LOS ALAMITOS, Calif., 29 April, 2010 – Mateo Valero, a professor in the Computer Architecture Department at Universitat Politecnica de Catalunya (UPC) in Barcelona, is the winner of the 2009 Goode Award. He was recognized for his seminal contribution to vector, out-of-order, multithreaded, and VLIW processor architectures.

Valero, whose research interests focus on high-performance architectures, is also the director of the Barcelona Supercomputing Centre, Spain’s national supercomputing center. He is a former winner of the Eckert-Mauchly Award, co-sponsored by the IEEE Computer Society and ACM, which recognizes contributions to digital systems and computer architecture.

Valero is also the recipient of two national Spanish awards— the Julio Rey Pastor Award, which recognizes research on IT technologies, and the Leonardo Torres Quevedo Award, which recognizes research in engineering. He has been awarded honorary doctorates by the University of Chalmers, University of Belgrade, University of Las Palmas de Gran Canarias in Spain, and the University of Veracruz in Mexico.

Valero helped found the Royal Spanish Academy of Engineering in 1994 and became an academic correspondent for the Spanish Royal Academy of Science in 2005 and a member of the Royal Spanish Academy of Doctors and Academy of Europe the following year.

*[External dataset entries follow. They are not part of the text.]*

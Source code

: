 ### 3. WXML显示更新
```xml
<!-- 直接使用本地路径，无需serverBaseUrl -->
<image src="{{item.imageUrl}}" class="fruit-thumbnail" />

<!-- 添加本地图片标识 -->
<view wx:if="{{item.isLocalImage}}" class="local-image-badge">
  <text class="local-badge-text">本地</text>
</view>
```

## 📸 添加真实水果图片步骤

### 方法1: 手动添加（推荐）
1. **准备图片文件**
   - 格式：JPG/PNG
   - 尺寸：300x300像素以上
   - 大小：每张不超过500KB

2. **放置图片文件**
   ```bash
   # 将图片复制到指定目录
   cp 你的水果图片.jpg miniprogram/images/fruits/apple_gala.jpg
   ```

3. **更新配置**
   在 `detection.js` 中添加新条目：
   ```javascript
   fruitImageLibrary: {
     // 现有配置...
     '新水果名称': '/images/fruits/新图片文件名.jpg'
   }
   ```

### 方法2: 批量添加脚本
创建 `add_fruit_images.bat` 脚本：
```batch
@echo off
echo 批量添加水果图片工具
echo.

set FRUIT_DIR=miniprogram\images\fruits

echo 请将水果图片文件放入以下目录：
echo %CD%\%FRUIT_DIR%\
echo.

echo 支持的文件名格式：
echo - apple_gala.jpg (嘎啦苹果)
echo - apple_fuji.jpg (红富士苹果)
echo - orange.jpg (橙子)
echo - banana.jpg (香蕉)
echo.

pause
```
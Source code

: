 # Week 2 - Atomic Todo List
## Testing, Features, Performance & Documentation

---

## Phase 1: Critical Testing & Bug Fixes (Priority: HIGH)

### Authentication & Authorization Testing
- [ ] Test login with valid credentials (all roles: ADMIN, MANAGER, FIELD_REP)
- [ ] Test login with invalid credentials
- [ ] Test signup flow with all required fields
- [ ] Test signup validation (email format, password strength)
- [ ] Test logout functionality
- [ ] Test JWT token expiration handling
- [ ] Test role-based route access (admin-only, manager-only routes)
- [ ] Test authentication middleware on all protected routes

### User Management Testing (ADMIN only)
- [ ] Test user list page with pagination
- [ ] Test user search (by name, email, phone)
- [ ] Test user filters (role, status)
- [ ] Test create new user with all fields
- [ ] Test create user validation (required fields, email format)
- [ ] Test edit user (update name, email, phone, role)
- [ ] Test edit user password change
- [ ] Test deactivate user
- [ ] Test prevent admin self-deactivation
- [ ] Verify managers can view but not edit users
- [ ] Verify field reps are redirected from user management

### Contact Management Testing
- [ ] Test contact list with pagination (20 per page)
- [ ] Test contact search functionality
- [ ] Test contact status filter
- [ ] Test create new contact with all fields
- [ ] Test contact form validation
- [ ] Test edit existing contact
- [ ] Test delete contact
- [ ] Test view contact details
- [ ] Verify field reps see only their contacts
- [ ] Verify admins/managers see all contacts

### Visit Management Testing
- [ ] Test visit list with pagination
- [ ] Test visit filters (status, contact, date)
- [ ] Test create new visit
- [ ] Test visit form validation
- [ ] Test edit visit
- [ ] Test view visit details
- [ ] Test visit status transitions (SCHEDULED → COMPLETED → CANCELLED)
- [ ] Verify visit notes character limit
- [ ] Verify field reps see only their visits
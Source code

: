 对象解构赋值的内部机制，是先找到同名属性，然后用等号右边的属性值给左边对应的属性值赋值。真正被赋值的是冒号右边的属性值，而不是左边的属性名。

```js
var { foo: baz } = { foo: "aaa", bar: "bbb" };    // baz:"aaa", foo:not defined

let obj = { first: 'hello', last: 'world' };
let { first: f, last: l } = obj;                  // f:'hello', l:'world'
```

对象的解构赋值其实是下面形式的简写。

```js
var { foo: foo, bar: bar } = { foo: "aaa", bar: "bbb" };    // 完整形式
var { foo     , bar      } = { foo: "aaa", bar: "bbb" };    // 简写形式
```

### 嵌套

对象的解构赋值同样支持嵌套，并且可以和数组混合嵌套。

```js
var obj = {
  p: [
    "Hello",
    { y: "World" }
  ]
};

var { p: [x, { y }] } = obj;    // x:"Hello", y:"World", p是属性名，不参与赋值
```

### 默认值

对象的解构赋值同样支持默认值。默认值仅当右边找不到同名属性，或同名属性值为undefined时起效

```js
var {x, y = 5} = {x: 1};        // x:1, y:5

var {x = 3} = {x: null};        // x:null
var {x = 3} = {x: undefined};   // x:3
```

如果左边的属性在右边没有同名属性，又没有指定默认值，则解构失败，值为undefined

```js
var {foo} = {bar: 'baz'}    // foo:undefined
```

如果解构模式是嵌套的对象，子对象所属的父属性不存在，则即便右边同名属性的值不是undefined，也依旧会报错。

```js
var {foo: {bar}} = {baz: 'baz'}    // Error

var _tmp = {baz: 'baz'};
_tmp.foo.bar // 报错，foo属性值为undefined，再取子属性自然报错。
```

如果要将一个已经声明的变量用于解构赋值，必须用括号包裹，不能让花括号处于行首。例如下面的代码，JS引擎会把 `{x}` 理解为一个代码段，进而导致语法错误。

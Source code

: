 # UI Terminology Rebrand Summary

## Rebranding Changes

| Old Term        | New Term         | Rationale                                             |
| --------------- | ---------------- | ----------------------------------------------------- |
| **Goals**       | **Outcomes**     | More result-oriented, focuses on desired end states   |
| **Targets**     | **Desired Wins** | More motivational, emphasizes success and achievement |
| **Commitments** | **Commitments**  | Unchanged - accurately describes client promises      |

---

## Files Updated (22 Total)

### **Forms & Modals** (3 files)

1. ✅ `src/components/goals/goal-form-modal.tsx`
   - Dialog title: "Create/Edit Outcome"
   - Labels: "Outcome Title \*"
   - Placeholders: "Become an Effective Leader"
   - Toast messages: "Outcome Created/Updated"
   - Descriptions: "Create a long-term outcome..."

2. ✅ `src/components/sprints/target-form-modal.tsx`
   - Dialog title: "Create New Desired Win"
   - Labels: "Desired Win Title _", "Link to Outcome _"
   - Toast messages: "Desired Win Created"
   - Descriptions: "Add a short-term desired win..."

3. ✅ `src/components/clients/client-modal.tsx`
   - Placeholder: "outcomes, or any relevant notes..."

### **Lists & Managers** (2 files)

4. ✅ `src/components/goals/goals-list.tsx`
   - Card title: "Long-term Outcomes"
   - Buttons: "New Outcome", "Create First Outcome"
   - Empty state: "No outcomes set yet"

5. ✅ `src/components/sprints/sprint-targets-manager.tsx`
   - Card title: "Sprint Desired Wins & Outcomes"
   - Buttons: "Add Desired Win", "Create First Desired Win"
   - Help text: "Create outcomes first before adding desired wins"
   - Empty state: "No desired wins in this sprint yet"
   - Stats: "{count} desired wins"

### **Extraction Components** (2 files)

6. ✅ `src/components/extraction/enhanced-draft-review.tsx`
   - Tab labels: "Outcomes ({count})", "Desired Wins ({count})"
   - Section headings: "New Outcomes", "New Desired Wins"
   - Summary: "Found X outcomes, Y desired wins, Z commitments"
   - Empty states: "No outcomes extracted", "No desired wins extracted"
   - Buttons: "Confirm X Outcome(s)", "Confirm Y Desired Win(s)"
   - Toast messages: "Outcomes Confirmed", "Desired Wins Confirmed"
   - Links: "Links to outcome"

He is a Fellow of the IEEE and ACM and an Intel Distinguished Research Fellow. In 1998, his hometown, Zaragoza named him a Favourite Son and also named its public college after him.

He has published about 500 papers, helped organize more than 200 international conferences, and has delivered more than 300 invited talks.

The Goode Award recognizes achievement in the information processing field—either a single contribution of theory, design, or technique of outstanding significance, or the accumulation of important contributions on theory or practice over an extended period.

The 2008 winner of the Goode Award was Dharma P. Agarawal, who was recognized for his contributions and leadership in wireless and mobile systems, including ad-hoc, sensor, and mesh networks.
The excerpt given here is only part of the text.